Work instruction —
What is needed is every line of the material that contains "left".

---------- Dataset extract

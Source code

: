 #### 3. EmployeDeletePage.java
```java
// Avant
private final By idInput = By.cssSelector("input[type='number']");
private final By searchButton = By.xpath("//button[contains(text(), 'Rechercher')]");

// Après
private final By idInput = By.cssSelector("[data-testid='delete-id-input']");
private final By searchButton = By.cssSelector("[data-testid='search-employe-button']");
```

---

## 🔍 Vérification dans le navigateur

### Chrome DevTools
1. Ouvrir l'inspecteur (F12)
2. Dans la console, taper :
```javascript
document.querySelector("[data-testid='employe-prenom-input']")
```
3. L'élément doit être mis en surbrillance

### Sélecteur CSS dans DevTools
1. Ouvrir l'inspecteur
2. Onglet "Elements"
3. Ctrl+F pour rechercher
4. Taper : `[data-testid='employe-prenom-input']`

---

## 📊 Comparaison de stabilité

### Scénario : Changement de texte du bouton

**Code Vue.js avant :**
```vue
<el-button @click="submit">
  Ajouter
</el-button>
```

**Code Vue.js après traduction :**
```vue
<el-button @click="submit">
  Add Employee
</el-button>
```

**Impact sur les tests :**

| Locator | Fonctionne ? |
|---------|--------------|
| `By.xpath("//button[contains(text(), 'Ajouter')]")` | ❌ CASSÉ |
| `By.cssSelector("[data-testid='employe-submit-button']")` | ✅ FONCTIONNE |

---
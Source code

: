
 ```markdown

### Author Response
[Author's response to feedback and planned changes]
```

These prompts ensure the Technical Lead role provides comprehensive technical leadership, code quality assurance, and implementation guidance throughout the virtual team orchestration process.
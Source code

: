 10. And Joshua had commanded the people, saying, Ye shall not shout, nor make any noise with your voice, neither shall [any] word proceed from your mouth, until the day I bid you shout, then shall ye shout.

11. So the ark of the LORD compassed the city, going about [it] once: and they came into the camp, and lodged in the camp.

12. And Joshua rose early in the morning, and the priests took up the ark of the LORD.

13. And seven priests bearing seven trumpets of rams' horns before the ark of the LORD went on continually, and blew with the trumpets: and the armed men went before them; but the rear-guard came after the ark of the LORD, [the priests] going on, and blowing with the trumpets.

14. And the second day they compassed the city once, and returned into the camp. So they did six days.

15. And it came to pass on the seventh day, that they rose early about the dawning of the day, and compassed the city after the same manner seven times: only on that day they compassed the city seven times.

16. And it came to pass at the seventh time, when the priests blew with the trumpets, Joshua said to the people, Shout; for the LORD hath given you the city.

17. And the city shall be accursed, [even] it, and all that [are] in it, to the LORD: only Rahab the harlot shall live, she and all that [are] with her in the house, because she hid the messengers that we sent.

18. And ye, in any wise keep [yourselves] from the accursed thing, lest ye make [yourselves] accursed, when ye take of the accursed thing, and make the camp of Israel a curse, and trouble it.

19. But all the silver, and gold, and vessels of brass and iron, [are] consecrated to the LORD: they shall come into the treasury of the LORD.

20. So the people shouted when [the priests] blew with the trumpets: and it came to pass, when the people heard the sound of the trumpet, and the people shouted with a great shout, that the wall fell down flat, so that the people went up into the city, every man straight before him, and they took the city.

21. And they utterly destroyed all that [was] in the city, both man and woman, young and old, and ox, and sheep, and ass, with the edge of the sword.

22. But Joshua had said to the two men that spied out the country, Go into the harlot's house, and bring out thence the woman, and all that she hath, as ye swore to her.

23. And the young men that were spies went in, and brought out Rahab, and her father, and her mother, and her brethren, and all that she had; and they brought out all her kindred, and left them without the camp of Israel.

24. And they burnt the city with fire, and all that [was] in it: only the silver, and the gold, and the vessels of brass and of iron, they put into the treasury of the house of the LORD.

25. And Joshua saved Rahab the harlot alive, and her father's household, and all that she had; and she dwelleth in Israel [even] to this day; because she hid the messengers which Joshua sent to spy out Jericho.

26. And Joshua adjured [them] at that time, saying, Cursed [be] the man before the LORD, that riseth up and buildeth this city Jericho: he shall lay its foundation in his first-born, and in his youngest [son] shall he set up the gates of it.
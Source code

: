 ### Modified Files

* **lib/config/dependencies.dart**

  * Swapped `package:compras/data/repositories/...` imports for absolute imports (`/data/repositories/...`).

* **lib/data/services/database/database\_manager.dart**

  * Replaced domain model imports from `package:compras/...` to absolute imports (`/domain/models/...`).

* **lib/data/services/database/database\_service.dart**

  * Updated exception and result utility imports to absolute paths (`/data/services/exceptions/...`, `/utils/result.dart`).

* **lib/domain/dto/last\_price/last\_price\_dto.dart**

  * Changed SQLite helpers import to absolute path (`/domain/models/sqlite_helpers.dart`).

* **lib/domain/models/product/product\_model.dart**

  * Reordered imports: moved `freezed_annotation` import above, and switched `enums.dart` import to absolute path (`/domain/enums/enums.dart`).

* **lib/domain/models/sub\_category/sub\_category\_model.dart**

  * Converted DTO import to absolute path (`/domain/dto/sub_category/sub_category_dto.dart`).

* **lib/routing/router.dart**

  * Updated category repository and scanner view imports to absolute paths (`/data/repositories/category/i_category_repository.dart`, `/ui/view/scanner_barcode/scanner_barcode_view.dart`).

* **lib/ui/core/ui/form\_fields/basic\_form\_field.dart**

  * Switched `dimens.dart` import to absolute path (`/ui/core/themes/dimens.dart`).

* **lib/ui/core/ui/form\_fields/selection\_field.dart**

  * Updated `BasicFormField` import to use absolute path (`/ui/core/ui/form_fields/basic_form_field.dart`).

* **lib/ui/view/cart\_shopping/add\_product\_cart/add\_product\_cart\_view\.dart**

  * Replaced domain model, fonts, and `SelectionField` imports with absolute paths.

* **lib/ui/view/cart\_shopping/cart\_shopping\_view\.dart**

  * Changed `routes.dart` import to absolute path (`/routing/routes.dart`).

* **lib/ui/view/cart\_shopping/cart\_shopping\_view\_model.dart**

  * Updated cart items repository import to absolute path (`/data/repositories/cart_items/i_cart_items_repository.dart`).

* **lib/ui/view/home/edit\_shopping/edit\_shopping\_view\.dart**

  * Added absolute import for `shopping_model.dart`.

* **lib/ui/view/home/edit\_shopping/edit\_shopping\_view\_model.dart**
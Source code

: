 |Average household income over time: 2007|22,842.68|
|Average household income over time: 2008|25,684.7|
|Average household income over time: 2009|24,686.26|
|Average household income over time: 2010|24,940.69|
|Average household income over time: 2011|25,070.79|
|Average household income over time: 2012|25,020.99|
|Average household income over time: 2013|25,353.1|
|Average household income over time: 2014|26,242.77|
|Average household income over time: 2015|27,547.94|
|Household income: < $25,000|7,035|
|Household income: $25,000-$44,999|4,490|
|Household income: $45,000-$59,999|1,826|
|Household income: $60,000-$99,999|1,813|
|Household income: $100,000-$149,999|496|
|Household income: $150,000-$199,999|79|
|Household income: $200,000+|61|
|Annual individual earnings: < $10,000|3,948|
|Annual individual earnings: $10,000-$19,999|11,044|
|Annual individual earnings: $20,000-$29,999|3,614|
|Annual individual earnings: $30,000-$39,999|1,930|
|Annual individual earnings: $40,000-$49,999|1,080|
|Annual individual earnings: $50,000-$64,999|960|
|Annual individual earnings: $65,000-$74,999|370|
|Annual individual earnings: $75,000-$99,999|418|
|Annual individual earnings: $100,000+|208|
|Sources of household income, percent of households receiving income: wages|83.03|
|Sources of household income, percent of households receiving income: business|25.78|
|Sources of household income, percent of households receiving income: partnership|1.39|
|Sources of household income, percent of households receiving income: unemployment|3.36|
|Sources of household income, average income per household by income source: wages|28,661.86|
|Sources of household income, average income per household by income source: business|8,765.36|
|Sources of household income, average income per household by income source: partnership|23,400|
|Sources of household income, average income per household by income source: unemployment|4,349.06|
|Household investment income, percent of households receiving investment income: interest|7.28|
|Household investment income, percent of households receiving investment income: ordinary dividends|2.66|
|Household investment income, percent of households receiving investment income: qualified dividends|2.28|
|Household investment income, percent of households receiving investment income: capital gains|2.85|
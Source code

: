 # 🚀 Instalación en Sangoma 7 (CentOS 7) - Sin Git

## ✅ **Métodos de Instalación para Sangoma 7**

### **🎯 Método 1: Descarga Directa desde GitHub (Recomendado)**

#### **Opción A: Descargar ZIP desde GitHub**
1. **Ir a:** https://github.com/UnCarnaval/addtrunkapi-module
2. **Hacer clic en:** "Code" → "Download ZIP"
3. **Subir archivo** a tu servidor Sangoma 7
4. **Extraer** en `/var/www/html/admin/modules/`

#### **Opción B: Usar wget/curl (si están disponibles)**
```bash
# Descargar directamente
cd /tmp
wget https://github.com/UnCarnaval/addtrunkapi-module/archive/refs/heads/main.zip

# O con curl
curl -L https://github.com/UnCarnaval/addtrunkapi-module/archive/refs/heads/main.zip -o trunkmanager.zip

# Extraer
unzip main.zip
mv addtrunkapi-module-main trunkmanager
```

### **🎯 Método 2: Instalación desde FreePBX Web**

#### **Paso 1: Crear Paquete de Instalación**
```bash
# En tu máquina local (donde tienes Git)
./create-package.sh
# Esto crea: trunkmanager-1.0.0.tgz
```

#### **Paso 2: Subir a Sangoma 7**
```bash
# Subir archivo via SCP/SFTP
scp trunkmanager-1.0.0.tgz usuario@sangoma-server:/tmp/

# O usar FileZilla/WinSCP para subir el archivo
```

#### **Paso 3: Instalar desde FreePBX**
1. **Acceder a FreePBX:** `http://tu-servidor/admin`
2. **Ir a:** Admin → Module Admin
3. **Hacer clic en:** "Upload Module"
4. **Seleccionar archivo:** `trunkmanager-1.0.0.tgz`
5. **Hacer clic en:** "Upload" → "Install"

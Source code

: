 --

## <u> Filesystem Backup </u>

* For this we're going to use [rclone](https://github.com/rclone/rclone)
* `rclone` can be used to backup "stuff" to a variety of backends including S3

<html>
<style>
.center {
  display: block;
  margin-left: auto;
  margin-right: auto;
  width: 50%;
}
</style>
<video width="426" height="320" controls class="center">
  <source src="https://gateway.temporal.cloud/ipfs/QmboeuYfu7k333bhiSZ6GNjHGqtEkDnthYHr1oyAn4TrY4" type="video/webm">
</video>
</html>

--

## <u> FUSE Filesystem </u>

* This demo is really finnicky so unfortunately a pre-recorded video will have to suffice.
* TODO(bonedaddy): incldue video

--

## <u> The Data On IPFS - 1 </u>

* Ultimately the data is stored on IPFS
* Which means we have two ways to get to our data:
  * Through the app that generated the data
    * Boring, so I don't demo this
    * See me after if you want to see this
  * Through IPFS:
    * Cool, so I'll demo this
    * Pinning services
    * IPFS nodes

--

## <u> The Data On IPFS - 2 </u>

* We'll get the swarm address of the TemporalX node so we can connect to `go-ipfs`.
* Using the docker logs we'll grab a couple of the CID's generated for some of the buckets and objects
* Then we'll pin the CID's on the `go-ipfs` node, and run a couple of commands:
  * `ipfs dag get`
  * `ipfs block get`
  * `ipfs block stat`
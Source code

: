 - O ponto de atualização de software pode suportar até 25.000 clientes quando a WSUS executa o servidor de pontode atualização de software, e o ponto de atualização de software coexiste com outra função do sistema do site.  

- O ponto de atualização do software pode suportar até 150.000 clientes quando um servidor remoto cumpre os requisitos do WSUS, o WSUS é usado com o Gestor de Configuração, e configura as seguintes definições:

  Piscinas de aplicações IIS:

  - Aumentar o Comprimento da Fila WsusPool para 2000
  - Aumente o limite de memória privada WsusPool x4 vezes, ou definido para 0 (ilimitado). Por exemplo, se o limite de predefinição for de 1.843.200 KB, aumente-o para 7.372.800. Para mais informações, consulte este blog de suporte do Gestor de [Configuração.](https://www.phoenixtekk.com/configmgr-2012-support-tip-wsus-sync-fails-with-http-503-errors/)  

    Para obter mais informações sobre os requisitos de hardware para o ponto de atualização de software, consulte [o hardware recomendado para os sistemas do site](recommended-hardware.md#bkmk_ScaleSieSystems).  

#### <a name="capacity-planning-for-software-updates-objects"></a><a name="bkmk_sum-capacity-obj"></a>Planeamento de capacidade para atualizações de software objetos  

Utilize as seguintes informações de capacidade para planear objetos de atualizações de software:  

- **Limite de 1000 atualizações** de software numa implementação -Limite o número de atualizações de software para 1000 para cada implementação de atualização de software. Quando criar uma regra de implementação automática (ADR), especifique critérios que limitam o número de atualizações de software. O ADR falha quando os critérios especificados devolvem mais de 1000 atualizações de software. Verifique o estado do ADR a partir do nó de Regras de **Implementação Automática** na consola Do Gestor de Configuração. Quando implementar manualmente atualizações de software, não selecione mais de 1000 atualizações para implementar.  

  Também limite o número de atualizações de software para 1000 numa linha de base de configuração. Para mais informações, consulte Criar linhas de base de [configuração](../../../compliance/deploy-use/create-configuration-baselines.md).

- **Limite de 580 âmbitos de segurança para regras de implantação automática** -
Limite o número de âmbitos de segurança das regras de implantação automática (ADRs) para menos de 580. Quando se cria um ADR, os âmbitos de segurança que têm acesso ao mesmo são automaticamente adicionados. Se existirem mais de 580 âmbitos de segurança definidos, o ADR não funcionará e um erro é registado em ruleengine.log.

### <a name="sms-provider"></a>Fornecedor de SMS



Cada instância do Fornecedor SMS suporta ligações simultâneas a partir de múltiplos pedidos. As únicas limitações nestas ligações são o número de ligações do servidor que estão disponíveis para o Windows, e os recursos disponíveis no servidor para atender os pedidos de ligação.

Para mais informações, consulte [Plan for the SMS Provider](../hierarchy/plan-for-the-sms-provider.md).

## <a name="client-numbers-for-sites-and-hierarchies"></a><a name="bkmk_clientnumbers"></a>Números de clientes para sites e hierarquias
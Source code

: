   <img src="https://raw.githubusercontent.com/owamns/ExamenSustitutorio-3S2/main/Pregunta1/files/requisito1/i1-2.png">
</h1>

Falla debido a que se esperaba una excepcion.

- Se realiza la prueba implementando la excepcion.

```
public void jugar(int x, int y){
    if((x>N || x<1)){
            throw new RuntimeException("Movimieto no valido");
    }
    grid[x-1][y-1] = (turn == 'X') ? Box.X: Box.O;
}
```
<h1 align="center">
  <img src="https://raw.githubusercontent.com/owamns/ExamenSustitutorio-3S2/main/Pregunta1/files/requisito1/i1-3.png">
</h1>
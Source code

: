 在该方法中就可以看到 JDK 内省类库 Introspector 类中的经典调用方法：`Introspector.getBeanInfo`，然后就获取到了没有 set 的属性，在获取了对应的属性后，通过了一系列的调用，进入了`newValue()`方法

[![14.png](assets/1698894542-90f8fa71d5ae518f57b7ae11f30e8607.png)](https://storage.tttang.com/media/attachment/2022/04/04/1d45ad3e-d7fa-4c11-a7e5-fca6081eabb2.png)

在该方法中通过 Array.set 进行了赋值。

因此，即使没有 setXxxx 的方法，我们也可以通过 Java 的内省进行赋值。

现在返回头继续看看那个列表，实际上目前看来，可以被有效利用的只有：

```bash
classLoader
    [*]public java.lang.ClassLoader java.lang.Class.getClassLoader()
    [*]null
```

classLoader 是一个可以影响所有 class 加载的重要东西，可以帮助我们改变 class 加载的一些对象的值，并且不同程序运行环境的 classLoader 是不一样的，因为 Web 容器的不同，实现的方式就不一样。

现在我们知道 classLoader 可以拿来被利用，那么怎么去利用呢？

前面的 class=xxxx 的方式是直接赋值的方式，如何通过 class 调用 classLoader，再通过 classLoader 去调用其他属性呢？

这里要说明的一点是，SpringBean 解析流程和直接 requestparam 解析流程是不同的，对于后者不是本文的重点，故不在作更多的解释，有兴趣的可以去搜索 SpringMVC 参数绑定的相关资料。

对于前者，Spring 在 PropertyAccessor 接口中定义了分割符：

--------------------

Final answer —
23. And the young men that were spies went in, and brought out Rahab, and her father, and her mother, and her brethren, and all that she had; and they brought out all her kindred, and left them without the camp of Israel.
  margin-left: auto;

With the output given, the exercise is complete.